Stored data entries

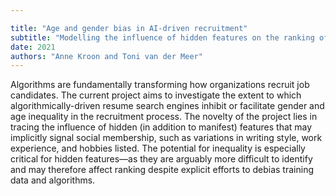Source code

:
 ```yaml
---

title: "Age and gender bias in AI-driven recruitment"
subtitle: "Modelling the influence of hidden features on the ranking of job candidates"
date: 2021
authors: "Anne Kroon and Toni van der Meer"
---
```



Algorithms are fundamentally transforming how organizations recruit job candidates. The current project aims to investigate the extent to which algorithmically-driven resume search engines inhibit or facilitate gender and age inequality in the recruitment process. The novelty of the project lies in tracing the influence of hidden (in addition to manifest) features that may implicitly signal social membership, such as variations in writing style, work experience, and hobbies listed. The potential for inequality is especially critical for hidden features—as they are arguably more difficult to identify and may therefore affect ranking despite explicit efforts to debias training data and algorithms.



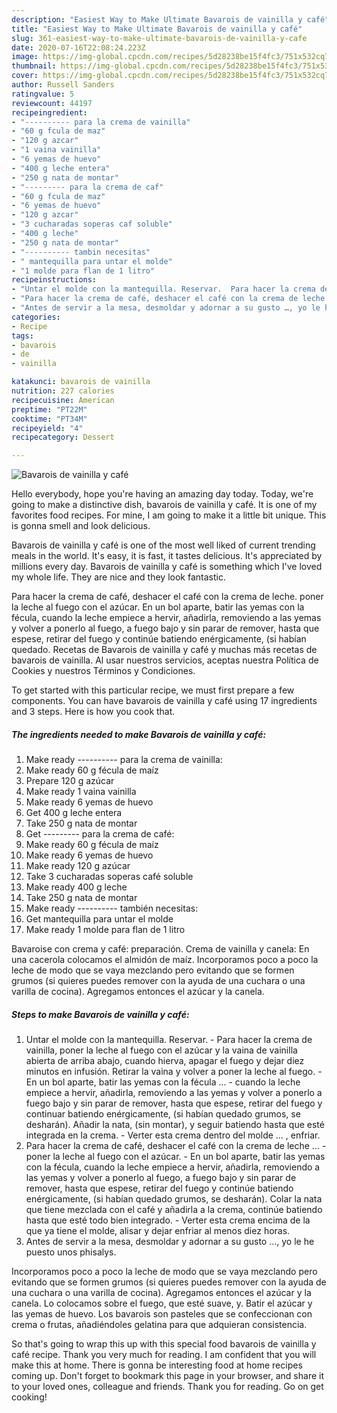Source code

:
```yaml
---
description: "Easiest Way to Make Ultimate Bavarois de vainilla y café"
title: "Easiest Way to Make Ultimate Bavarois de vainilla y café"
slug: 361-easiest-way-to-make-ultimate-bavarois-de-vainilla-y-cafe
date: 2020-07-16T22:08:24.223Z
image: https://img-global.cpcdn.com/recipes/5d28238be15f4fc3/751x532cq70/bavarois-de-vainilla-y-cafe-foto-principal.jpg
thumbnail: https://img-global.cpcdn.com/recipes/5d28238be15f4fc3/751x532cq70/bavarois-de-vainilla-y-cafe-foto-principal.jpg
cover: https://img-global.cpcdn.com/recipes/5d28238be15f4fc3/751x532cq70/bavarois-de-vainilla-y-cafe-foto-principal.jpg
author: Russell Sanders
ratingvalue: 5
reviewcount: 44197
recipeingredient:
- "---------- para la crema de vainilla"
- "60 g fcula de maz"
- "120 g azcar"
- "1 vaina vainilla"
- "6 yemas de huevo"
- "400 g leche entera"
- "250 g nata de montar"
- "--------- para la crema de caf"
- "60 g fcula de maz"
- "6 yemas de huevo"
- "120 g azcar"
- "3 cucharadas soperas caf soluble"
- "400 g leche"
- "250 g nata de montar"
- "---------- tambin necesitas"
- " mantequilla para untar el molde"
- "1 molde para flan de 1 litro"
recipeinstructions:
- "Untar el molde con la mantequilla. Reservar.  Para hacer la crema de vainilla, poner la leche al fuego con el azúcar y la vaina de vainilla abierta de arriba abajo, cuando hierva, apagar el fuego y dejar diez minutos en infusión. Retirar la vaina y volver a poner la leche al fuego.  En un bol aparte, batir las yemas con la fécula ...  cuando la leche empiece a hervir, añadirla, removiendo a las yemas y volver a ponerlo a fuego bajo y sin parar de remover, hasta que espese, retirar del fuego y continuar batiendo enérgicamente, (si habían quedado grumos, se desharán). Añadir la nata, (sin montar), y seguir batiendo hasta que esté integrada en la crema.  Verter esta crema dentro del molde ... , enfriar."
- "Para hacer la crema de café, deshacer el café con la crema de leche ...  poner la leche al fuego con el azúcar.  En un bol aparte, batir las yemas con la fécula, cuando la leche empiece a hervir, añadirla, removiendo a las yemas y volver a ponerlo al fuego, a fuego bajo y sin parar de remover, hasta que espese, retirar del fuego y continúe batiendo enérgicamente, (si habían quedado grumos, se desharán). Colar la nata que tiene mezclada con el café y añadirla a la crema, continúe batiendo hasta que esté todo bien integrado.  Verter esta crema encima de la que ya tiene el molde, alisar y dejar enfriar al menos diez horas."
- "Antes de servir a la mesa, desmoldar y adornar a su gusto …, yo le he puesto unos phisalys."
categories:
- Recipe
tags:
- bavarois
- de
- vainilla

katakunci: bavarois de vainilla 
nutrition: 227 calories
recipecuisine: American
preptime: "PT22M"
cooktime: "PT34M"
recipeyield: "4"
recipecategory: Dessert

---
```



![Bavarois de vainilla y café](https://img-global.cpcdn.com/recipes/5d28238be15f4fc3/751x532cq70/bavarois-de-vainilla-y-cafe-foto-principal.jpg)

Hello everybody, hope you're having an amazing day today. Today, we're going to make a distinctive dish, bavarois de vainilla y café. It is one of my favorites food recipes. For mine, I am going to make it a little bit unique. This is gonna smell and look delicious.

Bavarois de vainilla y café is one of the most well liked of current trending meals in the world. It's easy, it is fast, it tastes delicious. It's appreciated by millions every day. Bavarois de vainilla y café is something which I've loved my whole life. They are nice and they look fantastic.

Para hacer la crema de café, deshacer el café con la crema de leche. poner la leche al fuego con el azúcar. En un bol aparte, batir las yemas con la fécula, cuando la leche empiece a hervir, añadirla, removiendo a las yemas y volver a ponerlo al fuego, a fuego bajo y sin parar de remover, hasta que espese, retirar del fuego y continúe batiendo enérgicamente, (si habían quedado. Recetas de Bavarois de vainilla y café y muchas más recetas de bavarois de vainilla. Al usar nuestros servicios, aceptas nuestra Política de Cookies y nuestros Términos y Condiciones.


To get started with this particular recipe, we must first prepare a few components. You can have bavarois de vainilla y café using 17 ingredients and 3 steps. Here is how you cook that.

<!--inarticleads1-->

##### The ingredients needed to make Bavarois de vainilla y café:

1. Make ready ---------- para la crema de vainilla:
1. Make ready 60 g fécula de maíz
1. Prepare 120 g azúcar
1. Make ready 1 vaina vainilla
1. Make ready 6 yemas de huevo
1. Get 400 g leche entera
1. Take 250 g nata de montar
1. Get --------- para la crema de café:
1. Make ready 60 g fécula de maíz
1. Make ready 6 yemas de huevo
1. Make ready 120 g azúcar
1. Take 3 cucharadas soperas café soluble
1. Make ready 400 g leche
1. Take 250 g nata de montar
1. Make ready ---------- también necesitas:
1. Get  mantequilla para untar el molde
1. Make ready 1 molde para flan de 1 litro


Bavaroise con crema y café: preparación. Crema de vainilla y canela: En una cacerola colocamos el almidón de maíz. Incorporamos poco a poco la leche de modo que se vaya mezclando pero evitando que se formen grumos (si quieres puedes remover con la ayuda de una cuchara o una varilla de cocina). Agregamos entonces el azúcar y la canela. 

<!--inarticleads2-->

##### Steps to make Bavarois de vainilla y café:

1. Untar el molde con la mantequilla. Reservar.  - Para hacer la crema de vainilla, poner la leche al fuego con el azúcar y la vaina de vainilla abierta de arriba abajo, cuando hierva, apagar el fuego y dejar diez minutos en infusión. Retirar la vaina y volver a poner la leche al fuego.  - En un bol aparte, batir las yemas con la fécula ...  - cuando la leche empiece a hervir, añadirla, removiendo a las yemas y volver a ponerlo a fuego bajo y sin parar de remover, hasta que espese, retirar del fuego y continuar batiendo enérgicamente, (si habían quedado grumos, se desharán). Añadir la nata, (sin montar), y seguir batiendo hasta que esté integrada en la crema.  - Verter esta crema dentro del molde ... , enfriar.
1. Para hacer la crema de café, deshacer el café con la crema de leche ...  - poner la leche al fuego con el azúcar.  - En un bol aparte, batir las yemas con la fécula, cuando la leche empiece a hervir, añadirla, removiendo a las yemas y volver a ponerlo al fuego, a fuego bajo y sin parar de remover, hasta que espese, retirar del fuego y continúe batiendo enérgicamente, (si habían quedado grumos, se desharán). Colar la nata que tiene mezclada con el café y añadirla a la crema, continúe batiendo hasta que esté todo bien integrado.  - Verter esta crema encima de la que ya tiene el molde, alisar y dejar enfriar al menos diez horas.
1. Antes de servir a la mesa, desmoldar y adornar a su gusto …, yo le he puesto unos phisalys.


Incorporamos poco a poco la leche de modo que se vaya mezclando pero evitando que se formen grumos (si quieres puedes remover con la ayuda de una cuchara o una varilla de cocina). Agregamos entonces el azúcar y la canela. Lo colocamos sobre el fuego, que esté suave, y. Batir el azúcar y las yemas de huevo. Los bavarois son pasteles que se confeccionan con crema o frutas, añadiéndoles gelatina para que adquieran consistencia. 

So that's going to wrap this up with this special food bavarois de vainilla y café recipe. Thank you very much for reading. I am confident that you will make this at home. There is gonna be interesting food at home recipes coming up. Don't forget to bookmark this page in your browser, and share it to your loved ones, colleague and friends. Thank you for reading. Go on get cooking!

# The task
Go through the records above, find every line with the word "hidden", and list those lines.

# Response
subtitle: "Modelling the influence of hidden features on the ranking of job candidates"
Algorithms are fundamentally transforming how organizations recruit job candidates. The current project aims to investigate the extent to which algorithmically-driven resume search engines inhibit or facilitate gender and age inequality in the recruitment process. The novelty of the project lies in tracing the influence of hidden (in addition to manifest) features that may implicitly signal social membership, such as variations in writing style, work experience, and hobbies listed. The potential for inequality is especially critical for hidden features—as they are arguably more difficult to identify and may therefore affect ranking despite explicit efforts to debias training data and algorithms.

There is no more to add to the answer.